Hoxton Hall, London
With a shock of curly blond hair and a delicate voice, Pål Moddi Knutsen is recognisable in both sight and sound. The 29-year-old from Troms in Northern Norway has, over the course of three albums, enchanted many across the world with his heartfelt folk-pop.
But with his fourth album, Unsongs, something has changed. Although it would be inaccurate to describe him as apolitical before now; Unsongs deals directly with musical censorship and the surrounding stories. Simply: the album is made up of 12 powerful covers of banned songs – rewritten and translated into his own inimitable style.
How he got to that point is a story in itself. Moddi was due to perform in Tel Aviv, Israel in early 2014 in what he describes as a “normal” concert. As time went on, the pressure to cancel the show – from those in favour of boycotting Israel – increased.
“My first answer to that was basically: I don’t do boycotts, I’m not a political artist, I don’t do political music,” he says. Then people in Israel and Palestine started to contact him and tell him about the peace movement. He began to think again. “I was starting to feel more and more powerless. I felt that singing harmless and peaceful love songs; songs about the sea and about homesickness and all that stuff in such a situation was just bizarre,” he adds. Then, in protest, he decided to cancel the show.

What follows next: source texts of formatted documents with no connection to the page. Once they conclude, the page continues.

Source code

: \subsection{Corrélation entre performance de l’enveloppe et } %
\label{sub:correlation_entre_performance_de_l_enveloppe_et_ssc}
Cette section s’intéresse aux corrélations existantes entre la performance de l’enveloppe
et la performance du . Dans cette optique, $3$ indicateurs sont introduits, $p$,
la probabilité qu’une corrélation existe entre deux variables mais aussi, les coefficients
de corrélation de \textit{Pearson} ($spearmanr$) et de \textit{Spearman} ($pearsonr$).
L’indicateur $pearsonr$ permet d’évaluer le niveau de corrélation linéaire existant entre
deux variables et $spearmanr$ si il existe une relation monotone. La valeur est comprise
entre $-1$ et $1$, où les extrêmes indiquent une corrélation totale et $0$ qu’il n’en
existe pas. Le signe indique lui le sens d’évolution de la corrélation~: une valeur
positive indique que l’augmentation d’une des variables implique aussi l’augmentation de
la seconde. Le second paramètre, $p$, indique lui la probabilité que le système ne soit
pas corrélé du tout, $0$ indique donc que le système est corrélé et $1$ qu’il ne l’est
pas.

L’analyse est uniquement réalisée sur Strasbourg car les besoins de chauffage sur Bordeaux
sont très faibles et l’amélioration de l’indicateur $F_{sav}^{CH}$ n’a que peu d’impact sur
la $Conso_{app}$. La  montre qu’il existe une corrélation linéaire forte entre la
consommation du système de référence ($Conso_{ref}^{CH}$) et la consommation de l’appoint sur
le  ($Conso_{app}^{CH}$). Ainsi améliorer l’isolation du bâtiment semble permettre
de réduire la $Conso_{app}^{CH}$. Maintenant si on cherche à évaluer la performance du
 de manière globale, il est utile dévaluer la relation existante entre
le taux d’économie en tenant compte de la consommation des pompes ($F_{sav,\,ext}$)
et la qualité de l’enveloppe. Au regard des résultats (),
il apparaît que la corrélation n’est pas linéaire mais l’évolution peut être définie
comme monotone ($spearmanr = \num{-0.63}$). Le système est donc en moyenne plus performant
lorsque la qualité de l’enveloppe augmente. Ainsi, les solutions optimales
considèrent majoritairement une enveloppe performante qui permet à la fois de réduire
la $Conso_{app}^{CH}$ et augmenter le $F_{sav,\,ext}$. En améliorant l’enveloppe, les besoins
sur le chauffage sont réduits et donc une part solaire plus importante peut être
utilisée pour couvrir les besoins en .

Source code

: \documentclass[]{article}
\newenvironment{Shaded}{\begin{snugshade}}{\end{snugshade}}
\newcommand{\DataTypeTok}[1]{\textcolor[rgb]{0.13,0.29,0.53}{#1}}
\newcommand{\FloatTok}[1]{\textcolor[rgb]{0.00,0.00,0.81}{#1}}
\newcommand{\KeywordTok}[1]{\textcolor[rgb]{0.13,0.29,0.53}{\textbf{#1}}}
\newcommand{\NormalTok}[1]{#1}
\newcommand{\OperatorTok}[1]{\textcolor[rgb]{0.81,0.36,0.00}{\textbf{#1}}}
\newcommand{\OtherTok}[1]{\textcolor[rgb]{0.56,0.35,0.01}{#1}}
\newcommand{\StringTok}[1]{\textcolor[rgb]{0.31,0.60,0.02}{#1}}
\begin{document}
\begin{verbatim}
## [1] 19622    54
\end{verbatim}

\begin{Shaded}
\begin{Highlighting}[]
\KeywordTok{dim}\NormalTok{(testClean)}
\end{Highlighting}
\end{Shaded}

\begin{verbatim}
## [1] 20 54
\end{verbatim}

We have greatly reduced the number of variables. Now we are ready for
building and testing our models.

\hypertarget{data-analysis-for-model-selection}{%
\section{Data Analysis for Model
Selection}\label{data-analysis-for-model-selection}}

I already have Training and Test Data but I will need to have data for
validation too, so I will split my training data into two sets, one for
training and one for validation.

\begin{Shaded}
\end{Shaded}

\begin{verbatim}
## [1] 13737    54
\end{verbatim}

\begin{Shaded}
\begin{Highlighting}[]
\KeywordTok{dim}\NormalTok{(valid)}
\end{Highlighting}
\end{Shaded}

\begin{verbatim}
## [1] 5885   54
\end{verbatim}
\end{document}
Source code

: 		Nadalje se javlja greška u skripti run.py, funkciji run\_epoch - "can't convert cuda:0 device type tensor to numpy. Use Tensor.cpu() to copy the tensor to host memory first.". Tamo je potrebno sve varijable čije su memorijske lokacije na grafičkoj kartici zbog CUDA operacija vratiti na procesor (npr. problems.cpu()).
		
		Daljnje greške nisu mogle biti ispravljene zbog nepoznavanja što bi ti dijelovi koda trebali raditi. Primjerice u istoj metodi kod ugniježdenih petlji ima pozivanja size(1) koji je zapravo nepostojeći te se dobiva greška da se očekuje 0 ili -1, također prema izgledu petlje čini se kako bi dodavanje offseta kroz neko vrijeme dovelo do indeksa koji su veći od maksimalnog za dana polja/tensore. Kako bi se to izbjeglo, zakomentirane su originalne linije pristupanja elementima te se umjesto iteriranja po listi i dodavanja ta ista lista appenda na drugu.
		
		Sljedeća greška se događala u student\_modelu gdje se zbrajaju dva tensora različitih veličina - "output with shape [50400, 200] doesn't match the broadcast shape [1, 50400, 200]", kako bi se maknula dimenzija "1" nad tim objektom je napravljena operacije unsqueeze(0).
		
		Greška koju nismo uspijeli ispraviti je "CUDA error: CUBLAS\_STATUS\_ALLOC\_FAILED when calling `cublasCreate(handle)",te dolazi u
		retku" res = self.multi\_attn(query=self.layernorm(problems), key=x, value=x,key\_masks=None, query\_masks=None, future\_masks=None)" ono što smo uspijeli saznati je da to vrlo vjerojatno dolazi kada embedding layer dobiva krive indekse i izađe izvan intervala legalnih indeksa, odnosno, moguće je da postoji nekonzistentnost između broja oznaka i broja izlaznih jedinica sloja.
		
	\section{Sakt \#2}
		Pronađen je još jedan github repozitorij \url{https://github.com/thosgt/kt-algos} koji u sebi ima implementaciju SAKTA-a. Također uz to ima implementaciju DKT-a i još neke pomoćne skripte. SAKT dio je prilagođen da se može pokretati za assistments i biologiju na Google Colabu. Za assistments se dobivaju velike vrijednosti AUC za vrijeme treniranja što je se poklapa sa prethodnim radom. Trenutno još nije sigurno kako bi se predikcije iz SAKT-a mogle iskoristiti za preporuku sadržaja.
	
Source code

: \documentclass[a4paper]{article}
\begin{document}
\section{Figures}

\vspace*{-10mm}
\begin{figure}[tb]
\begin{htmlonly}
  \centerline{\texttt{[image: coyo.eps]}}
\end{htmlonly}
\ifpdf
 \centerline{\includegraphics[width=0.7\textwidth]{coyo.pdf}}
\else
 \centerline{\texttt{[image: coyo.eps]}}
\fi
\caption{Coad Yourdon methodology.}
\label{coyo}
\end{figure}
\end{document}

Soon after, he was contacted by Norwegian singer Birgitte Grimstad, who shared her experiences with him. In 1982 Grimstad wrote ‘Eli Geva’, a song about a young Colonel in the Israeli army who refused to lead his troops into Beirut for moral reasons during the Lebanon War. Grimstad never released it and chose not to play it during her Israeli tour. After this, Moddi recorded and played his own version. He saw that people started to react differently.
“I started asking myself, ‘why was this song so controversial?’ I thought that the lyrics were just beautiful and beautifully crafted and the message was so strong,” he says.
‘Eli Geva’ was the spark for Unsongs, but the initial intention was not to make an album. Moddi thought that playing a handful of banned or censored songs would be a way to “spice up” his live shows. He continued to dig deeper into the issue and ended up with a collection of nearly banned 400 songs.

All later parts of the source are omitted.